What is one word people use to describe you?

Deliberate.

If you weren’t a lawyer, you would be…

A management consultant.

Name an energy lawyer whom you admire and why?

Andy Calder, an energy M&A lawyer who launched and leads Kirkland’s Houston office. He is incredibly responsive to our clients and has instilled a true commitment to client service in our team. He’s a force of nature. And Brandy Copley, managing director and counsel at GE Capital because she manages to wear both business and lawyer hats well. I’ve also been so impressed by her strong commitment to pro bono work.

What is the most valuable career advice anyone has ever given you?

Take everything in one-year increments. Our jobs can be incredibly intense, so this approach prevents you from making rash decisions when the going gets tough and ensures you’ll get a solid year of experience under your belt before making major changes.

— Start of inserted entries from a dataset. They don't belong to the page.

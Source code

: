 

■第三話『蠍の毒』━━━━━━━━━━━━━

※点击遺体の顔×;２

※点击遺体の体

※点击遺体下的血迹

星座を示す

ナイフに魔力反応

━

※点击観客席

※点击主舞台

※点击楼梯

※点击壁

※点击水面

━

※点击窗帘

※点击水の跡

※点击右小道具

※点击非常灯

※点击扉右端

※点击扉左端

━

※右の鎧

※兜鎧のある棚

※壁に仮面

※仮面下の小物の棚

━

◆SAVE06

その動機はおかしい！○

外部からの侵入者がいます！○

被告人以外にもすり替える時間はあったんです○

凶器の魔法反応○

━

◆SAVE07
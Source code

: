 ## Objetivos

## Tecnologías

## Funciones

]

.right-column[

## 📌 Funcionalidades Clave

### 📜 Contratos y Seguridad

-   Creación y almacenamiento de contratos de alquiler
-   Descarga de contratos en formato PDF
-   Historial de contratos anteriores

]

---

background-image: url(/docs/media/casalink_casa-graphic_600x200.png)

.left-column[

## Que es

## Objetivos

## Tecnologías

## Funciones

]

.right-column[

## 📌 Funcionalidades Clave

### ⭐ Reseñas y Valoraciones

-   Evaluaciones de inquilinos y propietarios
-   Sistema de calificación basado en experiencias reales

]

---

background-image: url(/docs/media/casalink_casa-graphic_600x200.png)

What is your No. 1 survival tip in a work crisis?

Open communication with all constituencies.

What can be done to tackle the energy world gender gap?

With the passage of time this industry will become more diverse for the simple reason that younger generations are more diverse. That’s long term. In the short term, we all need to make a conscious effort to recruit, hire and promote diverse candidates.

What is your biggest pet peeve related to working in the energy sector?

Not sure if this is a “pet peeve” but the industry is completely dependent on global forces outside of any one player’s control. Regardless how well you manage your business, you will still be buffeted by global forces you could not have predicted. It’s a tough business.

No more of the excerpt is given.